*Rendered images with source text:*
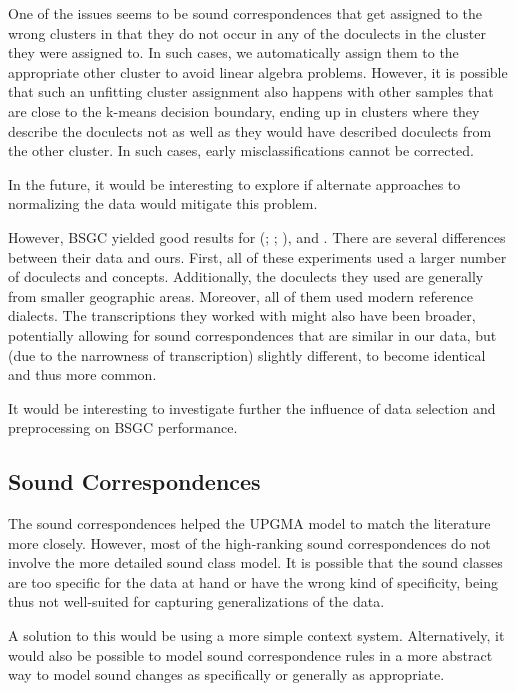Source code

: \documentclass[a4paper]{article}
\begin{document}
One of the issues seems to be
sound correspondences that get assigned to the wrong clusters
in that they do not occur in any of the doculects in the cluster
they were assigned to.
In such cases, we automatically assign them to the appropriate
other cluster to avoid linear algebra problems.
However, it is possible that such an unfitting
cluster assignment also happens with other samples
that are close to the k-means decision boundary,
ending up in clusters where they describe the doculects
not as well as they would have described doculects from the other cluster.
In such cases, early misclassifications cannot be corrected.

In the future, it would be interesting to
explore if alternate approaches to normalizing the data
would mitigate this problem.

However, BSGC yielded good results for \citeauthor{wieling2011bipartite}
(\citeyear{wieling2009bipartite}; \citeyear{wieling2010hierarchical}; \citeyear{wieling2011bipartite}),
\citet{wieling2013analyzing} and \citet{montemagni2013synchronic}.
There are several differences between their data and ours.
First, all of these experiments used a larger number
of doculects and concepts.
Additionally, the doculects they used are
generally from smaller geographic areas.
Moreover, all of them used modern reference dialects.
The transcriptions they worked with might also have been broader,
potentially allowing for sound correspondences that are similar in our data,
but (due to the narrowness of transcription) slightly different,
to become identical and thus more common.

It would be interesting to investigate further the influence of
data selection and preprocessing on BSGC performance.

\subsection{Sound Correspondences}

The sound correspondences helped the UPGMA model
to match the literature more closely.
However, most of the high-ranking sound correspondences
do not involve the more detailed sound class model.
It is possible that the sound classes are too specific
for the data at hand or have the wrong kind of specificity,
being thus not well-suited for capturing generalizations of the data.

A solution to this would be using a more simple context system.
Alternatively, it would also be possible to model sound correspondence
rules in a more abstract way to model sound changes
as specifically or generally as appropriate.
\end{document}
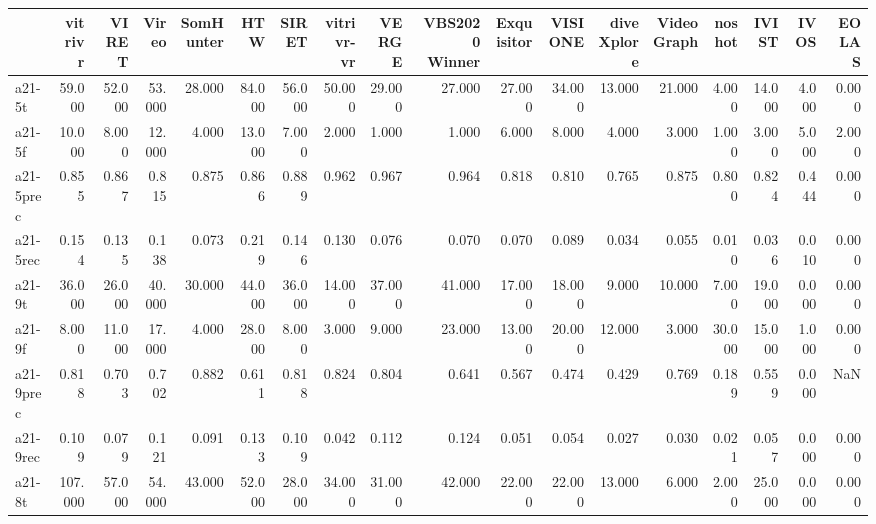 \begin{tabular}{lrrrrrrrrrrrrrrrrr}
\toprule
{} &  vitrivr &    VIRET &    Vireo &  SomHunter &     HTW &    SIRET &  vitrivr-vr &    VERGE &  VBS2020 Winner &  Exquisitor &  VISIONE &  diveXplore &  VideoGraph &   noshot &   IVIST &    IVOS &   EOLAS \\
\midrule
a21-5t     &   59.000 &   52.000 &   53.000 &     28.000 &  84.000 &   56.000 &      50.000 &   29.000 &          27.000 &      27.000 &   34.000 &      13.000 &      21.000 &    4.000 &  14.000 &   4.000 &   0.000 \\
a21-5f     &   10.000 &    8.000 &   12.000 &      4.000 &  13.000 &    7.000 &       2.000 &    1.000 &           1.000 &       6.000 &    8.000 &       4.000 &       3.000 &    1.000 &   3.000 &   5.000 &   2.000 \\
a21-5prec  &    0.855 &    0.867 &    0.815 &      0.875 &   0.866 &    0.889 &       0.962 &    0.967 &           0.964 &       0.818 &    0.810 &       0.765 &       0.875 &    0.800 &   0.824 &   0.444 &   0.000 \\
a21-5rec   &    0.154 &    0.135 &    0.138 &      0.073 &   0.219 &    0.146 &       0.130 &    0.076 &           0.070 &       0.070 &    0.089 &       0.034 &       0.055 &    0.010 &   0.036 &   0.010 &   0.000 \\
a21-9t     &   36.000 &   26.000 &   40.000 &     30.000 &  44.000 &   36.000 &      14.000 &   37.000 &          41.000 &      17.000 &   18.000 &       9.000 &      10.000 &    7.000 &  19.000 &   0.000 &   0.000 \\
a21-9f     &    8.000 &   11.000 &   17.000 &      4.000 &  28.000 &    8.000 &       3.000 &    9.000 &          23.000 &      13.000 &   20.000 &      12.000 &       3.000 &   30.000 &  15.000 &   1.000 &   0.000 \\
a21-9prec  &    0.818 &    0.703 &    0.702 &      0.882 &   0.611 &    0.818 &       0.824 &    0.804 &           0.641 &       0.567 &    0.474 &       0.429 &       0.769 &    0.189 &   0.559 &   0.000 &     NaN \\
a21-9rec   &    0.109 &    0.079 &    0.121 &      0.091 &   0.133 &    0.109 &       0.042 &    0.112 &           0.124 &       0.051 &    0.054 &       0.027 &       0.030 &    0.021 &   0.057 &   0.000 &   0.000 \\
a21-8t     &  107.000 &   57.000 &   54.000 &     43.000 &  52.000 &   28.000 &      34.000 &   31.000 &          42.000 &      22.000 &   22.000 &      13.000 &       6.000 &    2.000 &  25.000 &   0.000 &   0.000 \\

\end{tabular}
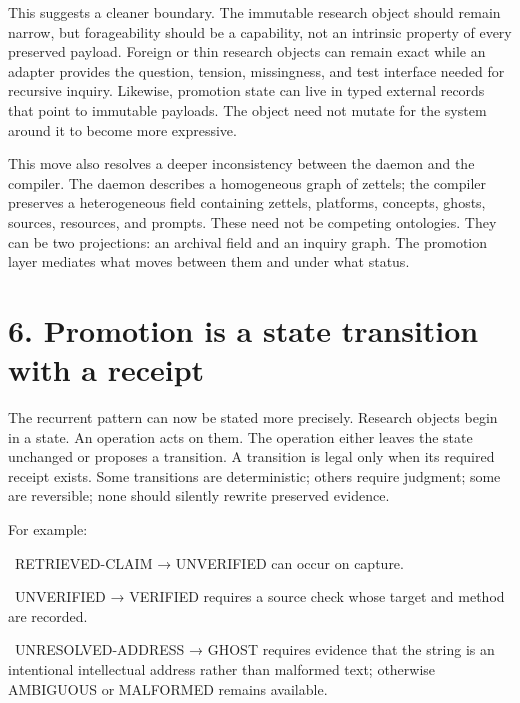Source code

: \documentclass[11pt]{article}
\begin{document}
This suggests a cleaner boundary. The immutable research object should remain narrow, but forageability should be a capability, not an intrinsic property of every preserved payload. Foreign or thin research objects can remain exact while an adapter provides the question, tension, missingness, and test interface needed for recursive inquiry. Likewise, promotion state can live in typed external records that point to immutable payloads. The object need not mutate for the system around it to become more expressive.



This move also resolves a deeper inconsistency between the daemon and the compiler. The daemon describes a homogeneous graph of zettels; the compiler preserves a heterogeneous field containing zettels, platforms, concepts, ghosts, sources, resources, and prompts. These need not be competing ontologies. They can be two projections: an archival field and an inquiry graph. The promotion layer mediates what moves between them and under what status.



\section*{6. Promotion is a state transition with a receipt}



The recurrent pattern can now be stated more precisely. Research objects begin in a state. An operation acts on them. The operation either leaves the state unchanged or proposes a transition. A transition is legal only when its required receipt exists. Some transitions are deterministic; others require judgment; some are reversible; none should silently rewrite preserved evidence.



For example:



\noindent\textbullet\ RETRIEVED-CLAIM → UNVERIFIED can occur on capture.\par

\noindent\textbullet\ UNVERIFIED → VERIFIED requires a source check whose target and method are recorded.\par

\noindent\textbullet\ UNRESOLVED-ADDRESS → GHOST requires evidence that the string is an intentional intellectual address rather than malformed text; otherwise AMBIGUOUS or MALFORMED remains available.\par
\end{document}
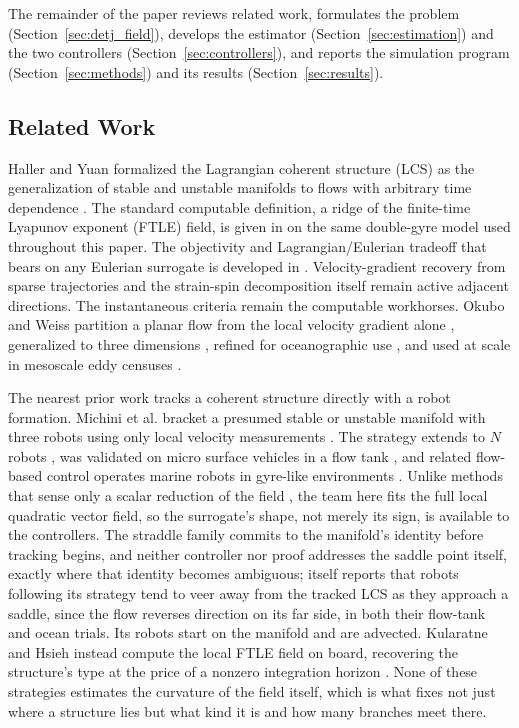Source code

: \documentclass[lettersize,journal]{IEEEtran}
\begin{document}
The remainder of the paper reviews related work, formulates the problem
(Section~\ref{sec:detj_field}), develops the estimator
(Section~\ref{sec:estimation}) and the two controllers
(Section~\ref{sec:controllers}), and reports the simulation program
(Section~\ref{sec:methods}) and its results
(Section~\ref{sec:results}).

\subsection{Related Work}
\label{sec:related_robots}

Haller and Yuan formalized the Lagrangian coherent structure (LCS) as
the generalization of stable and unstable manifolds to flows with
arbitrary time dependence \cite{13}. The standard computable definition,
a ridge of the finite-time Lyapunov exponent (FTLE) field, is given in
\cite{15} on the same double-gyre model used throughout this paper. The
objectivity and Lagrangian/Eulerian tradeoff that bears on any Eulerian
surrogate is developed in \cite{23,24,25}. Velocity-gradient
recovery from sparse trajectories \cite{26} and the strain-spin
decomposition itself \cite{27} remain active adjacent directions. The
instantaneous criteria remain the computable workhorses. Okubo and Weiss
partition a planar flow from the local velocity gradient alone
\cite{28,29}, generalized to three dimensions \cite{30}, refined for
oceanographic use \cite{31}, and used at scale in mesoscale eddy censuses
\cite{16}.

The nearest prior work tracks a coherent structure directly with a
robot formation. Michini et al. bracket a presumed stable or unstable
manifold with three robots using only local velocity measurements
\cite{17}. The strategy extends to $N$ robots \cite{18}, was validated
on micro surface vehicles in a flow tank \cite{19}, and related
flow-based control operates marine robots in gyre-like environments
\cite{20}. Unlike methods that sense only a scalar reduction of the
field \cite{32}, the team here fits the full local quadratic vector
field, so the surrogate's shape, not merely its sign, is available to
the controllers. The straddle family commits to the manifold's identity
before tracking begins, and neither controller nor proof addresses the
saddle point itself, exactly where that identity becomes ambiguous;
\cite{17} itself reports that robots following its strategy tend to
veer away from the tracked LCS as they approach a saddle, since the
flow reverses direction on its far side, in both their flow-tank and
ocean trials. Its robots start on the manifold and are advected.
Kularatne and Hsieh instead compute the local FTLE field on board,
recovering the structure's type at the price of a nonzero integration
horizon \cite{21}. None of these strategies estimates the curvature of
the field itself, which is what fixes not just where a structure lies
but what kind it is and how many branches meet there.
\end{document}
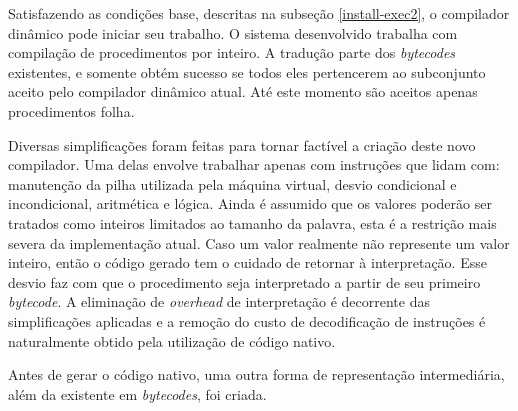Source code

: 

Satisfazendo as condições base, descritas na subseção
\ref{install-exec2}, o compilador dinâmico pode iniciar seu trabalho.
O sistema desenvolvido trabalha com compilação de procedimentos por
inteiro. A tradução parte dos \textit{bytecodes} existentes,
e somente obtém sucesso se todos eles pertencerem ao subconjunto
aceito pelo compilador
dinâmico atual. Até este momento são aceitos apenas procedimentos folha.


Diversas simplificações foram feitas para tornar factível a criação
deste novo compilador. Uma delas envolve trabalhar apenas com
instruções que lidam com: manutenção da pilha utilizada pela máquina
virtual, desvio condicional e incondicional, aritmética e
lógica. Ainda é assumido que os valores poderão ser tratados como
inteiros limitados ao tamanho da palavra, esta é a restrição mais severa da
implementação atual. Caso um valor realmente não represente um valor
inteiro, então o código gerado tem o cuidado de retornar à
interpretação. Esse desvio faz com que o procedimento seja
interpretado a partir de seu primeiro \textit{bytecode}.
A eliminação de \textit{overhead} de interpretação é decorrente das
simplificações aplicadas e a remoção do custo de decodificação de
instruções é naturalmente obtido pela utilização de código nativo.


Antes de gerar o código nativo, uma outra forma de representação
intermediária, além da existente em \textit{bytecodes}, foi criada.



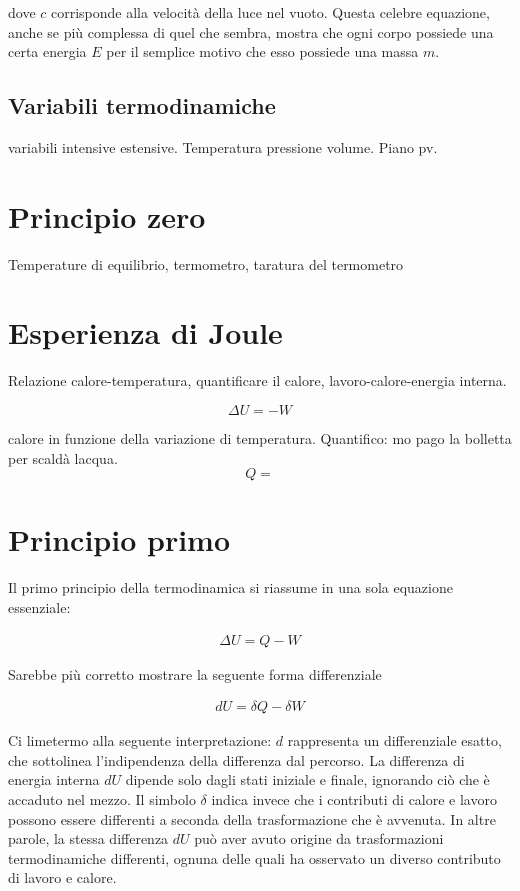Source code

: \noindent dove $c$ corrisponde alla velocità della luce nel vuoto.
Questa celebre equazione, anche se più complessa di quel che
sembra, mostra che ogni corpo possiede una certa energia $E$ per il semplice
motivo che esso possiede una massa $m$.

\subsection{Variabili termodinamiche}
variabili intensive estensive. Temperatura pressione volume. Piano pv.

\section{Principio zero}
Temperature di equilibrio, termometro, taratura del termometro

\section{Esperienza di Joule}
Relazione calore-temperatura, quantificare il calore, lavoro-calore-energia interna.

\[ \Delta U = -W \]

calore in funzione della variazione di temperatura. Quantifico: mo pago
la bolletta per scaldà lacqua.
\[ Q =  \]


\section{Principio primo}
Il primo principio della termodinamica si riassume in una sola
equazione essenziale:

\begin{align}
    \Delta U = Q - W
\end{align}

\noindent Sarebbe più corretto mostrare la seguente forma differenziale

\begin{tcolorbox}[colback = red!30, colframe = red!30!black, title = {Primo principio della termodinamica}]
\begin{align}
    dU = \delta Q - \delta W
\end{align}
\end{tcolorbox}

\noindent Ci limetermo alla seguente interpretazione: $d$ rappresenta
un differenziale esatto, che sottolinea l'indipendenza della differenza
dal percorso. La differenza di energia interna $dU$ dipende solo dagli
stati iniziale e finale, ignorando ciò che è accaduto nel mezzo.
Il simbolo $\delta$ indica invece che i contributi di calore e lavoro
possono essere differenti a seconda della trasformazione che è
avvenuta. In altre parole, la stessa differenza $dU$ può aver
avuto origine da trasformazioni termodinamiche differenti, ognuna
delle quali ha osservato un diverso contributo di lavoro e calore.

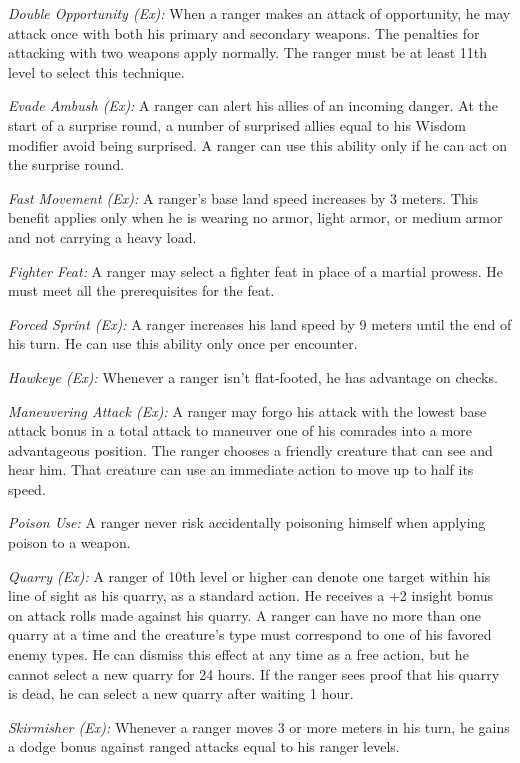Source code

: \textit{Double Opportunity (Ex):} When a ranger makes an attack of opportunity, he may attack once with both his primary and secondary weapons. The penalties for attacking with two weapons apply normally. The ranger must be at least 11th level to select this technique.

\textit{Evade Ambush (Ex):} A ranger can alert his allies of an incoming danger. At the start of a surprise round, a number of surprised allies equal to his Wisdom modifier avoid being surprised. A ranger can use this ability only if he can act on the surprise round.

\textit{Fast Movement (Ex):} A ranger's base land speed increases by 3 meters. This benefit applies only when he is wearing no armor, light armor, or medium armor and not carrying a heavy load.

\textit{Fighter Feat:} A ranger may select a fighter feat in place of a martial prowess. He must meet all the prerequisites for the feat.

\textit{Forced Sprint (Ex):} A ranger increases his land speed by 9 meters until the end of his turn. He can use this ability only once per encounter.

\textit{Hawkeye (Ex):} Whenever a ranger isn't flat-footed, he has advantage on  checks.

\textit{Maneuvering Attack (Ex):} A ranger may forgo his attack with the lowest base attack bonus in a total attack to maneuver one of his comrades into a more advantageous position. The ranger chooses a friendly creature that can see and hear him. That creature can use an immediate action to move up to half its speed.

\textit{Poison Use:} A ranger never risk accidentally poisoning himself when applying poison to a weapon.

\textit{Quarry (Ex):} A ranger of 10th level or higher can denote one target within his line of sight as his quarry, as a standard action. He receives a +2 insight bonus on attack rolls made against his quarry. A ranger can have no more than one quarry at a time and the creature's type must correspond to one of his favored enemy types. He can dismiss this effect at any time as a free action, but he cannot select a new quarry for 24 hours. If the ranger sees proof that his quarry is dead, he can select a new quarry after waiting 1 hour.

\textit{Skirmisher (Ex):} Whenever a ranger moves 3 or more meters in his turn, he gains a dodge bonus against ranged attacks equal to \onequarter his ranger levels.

*What this task involves:*
Please transcribe exactly the lines above from the line that has "not as well" up to and including the line that has "of doculects and concepts."; no other line belongs in the answer.

*Exercise result:*
not as well as they would have described doculects from the other cluster.
In such cases, early misclassifications cannot be corrected.

In the future, it would be interesting to
explore if alternate approaches to normalizing the data
would mitigate this problem.

However, BSGC yielded good results for \citeauthor{wieling2011bipartite}
(\citeyear{wieling2009bipartite}; \citeyear{wieling2010hierarchical}; \citeyear{wieling2011bipartite}),
\citet{wieling2013analyzing} and \citet{montemagni2013synchronic}.
There are several differences between their data and ours.
First, all of these experiments used a larger number
of doculects and concepts.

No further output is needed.